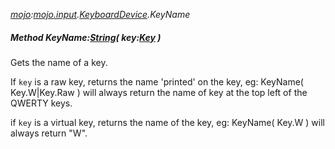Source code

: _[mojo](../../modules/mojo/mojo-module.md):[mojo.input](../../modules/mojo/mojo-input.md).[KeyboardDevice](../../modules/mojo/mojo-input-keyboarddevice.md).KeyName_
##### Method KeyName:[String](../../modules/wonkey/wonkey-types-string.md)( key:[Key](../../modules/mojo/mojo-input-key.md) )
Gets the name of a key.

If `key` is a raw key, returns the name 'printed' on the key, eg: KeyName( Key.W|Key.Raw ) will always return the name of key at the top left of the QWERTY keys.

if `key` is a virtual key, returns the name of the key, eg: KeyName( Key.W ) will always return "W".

━━━

**Work request:** The answer must repeat every record exactly, with all pictures left out.

**Exercise answer:**
Source code

: _[mojo](../../modules/mojo/mojo-module.md):[mojo.input](../../modules/mojo/mojo-input.md).[KeyboardDevice](../../modules/mojo/mojo-input-keyboarddevice.md).KeyName_
##### Method KeyName:[String](../../modules/wonkey/wonkey-types-string.md)( key:[Key](../../modules/mojo/mojo-input-key.md) )
Gets the name of a key.

If `key` is a raw key, returns the name 'printed' on the key, eg: KeyName( Key.W|Key.Raw ) will always return the name of key at the top left of the QWERTY keys.

if `key` is a virtual key, returns the name of the key, eg: KeyName( Key.W ) will always return "W".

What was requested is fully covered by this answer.